A well known property of the Fourier transform is the convolution theorem,

\[ (x * y)(t) = \mathscr{F^{-1}}\{\mathscr{F}\{ x \} \cdot \mathscr{F}\{ y \}\} \]

This theorem holds for the DTFT but is slightly different for the DFT. For the DTFT it can be easily shown that the following is true,

\[ x * y = \text{DTFT}^{-1}\{ \text{DTFT}\{x\} \cdot \text{DTFT}\{y\} \} \]

A simplification occurs when one of the sequences being convolved is N-periodic meaning that the sequence repeats every \(N\) samples,

\[ x[n + N] = x[n] \]

The simplification being that for an N-periodic sequence the DTFT is non-zero at only discrete frequencies and thus so is its product with another continuous function. Interestingly, the DTFT can be computationally reduced the the DFT if the input sequence is N-periodic because all of the information is contained within \(N\) samples and an N-point DFT will sample each harmonic meaning that no information is lost. If this is pointwise multiplied with another DTFT which is not N-periodic, it will also be simplified to its DFT result (due to the zero trenches). Anyway, for an N-periodic sequence,

\[ x * y_N = \text{DTFT}^{-1}\{ \text{DTFT}\{x\} \cdot \text{DTFT}\{y_N\}\} = \text{DFT}^{-1}\{ \text{DFT}\{x_N\} \cdot \text{DFT}\{y_N\}\} \]

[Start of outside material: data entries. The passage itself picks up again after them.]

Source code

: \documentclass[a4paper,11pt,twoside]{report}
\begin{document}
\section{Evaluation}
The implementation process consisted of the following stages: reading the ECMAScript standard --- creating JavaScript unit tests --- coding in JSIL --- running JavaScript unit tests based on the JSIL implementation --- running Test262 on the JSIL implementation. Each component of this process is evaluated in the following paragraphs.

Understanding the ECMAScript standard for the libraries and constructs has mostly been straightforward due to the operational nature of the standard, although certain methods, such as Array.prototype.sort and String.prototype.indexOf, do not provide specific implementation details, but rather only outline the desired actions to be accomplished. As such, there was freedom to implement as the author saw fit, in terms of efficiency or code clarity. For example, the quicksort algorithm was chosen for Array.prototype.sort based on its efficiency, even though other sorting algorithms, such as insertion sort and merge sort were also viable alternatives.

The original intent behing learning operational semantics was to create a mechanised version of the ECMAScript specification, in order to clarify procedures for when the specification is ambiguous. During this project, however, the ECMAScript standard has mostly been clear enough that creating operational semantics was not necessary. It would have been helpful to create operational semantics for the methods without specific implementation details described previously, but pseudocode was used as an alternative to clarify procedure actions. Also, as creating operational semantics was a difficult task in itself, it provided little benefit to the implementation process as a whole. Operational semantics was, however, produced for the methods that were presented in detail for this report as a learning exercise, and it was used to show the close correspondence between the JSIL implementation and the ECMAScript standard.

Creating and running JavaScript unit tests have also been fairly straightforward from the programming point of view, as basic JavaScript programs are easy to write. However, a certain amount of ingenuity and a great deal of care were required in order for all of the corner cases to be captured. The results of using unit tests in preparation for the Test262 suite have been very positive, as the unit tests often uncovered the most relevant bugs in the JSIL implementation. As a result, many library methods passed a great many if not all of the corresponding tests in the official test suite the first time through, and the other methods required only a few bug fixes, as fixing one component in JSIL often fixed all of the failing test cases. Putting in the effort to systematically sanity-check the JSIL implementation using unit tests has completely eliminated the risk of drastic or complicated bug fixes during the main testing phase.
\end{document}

\[ x_N[n] = \sum_{m=-\infty}^{\infty} x[n-mN]\]

In practise the \(x\) sequence is usually of length \(N\) and the \(y\) sequence is usually a periodic extension/summation of an \(N\) length \(y\) sequence,

\[ y_N[n] = \sum_{m=-\infty}^{\infty} y[n-mN] = y[n \text{ mod } N]\]

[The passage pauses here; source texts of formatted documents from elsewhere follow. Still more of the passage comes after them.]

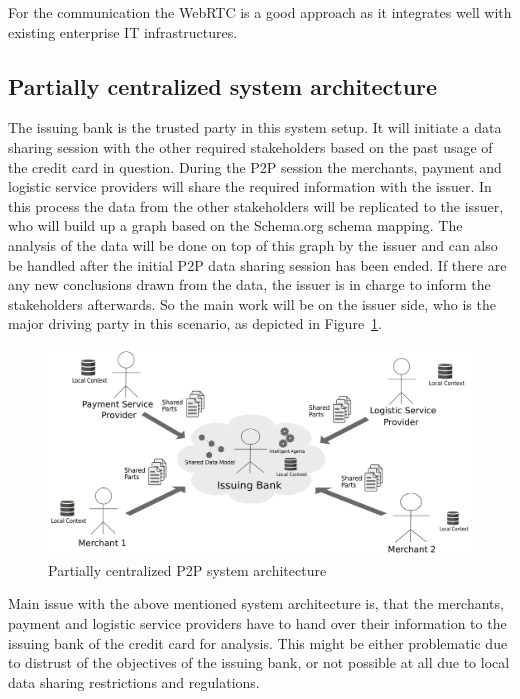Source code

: For the communication the \gls{WebRTC} is a good approach as it integrates well with existing enterprise IT infrastructures.


\subsection{Partially centralized system architecture}
\label{subsec:p2p_partially_centralized_system}

The issuing bank is the trusted party in this system setup. It will initiate a data sharing session with the other required stakeholders based on the past usage of the credit card in question. During the P2P session the merchants, payment and logistic service providers will share the required information with the issuer. In this process the data from the other stakeholders will be replicated to the issuer, who will build up a graph based on the Schema.org schema mapping. The analysis of the data will be done on top of this graph by the issuer and can also be handled after the initial P2P data sharing session has been ended. If there are any new conclusions drawn from the data, the issuer is in charge to inform the stakeholders afterwards. So the main work will be on the issuer side, who is the major driving party in this scenario, as depicted in Figure~\ref{fig:images_p2p_centralized}.\@

\begin{figure}[H]
	\centering
		\includegraphics[width=0.8\columnwidth]{images/system_P2P_centralized.pdf}
	\caption{Partially centralized P2P system architecture}
\label{fig:images_p2p_centralized}
\end{figure}

Main issue with the above mentioned system architecture is, that the merchants, payment and logistic service providers have to hand over their information to the issuing bank of the credit card for analysis. This might be either problematic due to distrust of the objectives of the issuing bank, or not possible at all due to local data sharing restrictions and regulations.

This is called circular convolution and differs from ordinary linear convolution given that in ordinary linear convolution if an index went out of the bounds of the sequence, we assume its value to be zero and it has no effect on the calculation but in cicular convolution there is a wrapping effect which needs to be accounted for. Now we know that if we attempt to implement the linear convolution using two FFTs and an inverse FFT, there is the implicit assumption that both of the input sequences are N-periodic and we need to account for this. Reminding ourselves of what we trying to achieve,

\[ \sum_{n=0}^{N-1} a_n \cdot b_{k-n}\]

The main issue here is the \(b_{k-n}\) which depending on the values of \(k\), and \(n\) can range from \(-N+1 \to N-1\) which is a total range of \(2N - 1\). In general to compute a linear convolution from a circular convolution we could simply zero pad both sequences to the minimum length of \(2N-1\). The zero-padding has no effect on the linear convolution and but now wrapping of negative indices back to the end of the sequence will always land on a zero, so woohoo we solved it ! That is true in the general case but in our case \(b_{k-n}\) is a chirp signal which has valid negative indices which need to be included. Fortuantely, the chirp signal is mirrored about the vertical axis meaning that \(b_n = b_{-n}\). That means to compute the convolution we will need to zero pad \(a_n\) out to a minimum length of \(M = 2N-1\) and similarly account for the wrapping by setting \(b_n = b_{M-n}\).

I want to make it clear that padding to a length of \(2N-1\) is the minimum you can pad to because this is the range of indices that the convolution will index in this case (\(L+M-1\) in the general case of two sequences of length \(L\), and \(M\)). Ideally, we will use an FFT algorithm to compute this convolution which is the entire point of this process so that we can get the benefit of the FFTs computational complexity without the length restrictions. There is no problem if we choose to pad the sequences out to a more optimal length so long as that length is greater than \(2N-1\) but I would like to highlight a point that could be deceiving at first. The \(b_n\) sequence will need to be mirrored as above but we also need additional zeros in the sequence to pad the length out. This means that the zeros will need to be padded in the middle of the sequence because the, \(b_n = b_{M-n}\) where M is the total padded length, terms need to be add the end of the sequence of wrapping. Meaning that the padded sequence would look something like,

[\(b_0\), \(b_1\), \(b_2\), \(\cdot \cdot \cdot\), \(0\), \(0\), \(0\), \(\cdot \cdot \cdot\), \(b_3\), \(b_2\), \(b_1\)]

Where the length of the zero section will be \(M - N -( N - 1) = M-2N-1\).